**Task description**
Unless it is a picture, every line from the start of the entries through the line with "playproc 是用来把音频文件播放出来的进程\\" must be retyped exactly.

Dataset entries
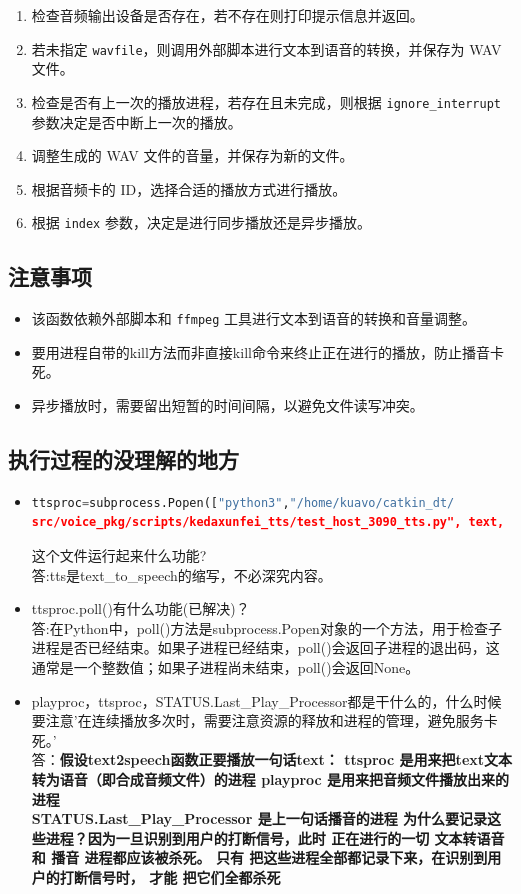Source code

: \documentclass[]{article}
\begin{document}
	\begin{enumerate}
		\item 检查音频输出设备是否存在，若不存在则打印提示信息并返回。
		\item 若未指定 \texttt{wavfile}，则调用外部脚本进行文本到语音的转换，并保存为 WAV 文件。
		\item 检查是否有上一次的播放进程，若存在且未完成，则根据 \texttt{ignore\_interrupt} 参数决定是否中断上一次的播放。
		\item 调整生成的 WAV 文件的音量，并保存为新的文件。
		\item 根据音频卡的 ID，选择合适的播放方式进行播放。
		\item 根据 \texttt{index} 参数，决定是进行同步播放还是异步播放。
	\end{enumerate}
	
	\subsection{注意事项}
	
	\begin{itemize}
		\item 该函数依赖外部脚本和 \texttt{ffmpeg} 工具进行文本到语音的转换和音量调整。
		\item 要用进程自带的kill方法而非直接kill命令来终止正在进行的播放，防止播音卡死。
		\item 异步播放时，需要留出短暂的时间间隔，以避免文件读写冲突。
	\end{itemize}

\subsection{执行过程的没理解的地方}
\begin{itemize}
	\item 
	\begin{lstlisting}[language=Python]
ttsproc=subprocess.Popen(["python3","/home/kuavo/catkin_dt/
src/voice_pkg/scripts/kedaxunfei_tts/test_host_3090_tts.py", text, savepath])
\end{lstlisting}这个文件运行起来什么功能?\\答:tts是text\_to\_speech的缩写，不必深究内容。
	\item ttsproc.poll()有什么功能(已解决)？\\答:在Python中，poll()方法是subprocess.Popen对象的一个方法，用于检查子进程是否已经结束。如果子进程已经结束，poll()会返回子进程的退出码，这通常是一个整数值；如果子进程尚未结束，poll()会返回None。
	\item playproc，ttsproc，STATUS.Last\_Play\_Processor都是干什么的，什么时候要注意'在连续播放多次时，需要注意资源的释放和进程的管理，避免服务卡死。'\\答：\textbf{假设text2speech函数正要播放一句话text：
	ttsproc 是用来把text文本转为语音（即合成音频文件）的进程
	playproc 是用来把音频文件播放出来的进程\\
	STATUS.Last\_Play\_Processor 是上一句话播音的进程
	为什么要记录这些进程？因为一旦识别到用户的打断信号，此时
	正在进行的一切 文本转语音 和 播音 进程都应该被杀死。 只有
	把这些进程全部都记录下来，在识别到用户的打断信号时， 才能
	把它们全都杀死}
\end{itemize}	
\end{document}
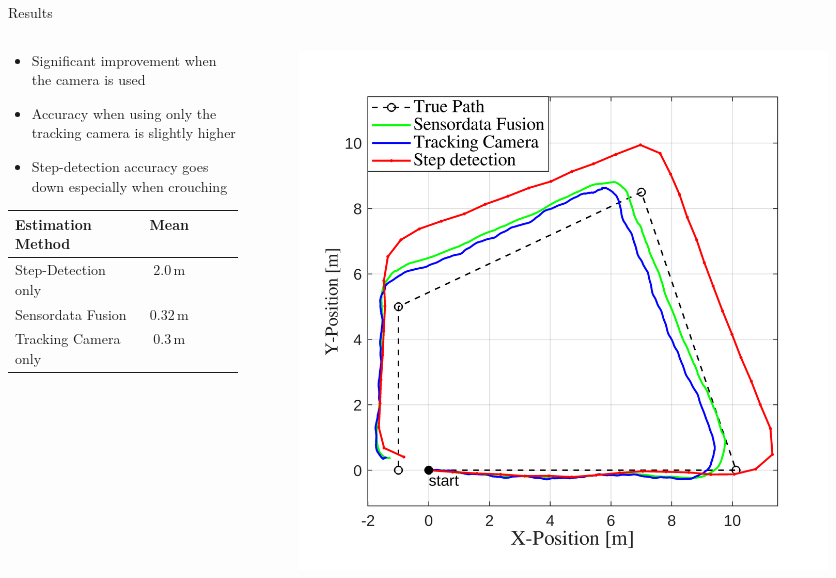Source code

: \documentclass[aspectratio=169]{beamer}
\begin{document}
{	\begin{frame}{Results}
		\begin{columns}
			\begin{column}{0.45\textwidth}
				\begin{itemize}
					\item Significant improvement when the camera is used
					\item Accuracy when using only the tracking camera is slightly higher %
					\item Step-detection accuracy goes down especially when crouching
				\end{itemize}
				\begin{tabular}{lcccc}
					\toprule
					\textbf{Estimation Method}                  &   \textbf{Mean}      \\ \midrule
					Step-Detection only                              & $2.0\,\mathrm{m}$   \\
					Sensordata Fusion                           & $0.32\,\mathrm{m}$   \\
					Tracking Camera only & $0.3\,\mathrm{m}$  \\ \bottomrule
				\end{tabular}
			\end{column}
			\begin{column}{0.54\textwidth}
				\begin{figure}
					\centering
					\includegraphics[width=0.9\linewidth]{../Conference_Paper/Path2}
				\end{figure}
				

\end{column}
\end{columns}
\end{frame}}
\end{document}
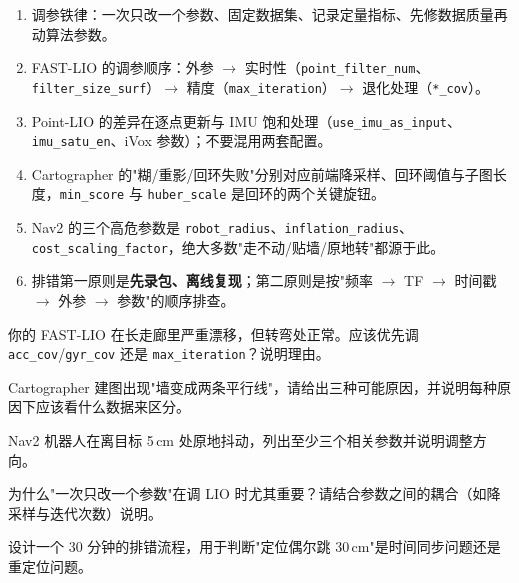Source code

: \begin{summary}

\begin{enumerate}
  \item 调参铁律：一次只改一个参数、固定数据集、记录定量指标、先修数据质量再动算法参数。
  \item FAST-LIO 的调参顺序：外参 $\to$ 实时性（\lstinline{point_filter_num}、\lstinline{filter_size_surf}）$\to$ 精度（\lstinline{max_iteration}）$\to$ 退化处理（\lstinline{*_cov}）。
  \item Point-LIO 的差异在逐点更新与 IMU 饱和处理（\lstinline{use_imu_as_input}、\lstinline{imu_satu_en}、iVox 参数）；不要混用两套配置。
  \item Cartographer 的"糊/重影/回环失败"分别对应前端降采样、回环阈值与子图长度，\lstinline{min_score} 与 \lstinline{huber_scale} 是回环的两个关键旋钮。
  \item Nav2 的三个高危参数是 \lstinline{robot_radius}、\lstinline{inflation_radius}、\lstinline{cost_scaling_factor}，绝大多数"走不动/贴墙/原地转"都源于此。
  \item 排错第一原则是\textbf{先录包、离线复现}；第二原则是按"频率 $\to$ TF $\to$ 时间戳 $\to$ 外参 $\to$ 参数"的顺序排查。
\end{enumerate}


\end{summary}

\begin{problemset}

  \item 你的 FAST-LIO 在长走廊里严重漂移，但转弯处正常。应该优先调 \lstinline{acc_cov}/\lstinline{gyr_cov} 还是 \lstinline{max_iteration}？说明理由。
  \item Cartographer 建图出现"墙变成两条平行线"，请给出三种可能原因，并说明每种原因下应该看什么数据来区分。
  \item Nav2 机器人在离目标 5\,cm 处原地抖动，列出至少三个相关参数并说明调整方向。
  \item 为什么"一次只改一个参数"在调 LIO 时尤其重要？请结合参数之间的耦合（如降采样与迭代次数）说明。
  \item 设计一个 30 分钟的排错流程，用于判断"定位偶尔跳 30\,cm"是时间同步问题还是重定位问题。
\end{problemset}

**Solution**
Source code

: \documentclass[]{article}
\begin{document}
	\begin{enumerate}
		\item 检查音频输出设备是否存在，若不存在则打印提示信息并返回。
		\item 若未指定 \texttt{wavfile}，则调用外部脚本进行文本到语音的转换，并保存为 WAV 文件。
		\item 检查是否有上一次的播放进程，若存在且未完成，则根据 \texttt{ignore\_interrupt} 参数决定是否中断上一次的播放。
		\item 调整生成的 WAV 文件的音量，并保存为新的文件。
		\item 根据音频卡的 ID，选择合适的播放方式进行播放。
		\item 根据 \texttt{index} 参数，决定是进行同步播放还是异步播放。
	\end{enumerate}
	
	\subsection{注意事项}
	
	\begin{itemize}
		\item 该函数依赖外部脚本和 \texttt{ffmpeg} 工具进行文本到语音的转换和音量调整。
		\item 要用进程自带的kill方法而非直接kill命令来终止正在进行的播放，防止播音卡死。
		\item 异步播放时，需要留出短暂的时间间隔，以避免文件读写冲突。
	\end{itemize}

\subsection{执行过程的没理解的地方}
\begin{itemize}
	\item 
	\begin{lstlisting}[language=Python]
ttsproc=subprocess.Popen(["python3","/home/kuavo/catkin_dt/
src/voice_pkg/scripts/kedaxunfei_tts/test_host_3090_tts.py", text, savepath])
\end{lstlisting}这个文件运行起来什么功能?\\答:tts是text\_to\_speech的缩写，不必深究内容。
	\item ttsproc.poll()有什么功能(已解决)？\\答:在Python中，poll()方法是subprocess.Popen对象的一个方法，用于检查子进程是否已经结束。如果子进程已经结束，poll()会返回子进程的退出码，这通常是一个整数值；如果子进程尚未结束，poll()会返回None。
	\item playproc，ttsproc，STATUS.Last\_Play\_Processor都是干什么的，什么时候要注意'在连续播放多次时，需要注意资源的释放和进程的管理，避免服务卡死。'\\答：\textbf{假设text2speech函数正要播放一句话text：
	ttsproc 是用来把text文本转为语音（即合成音频文件）的进程
	playproc 是用来把音频文件播放出来的进程\\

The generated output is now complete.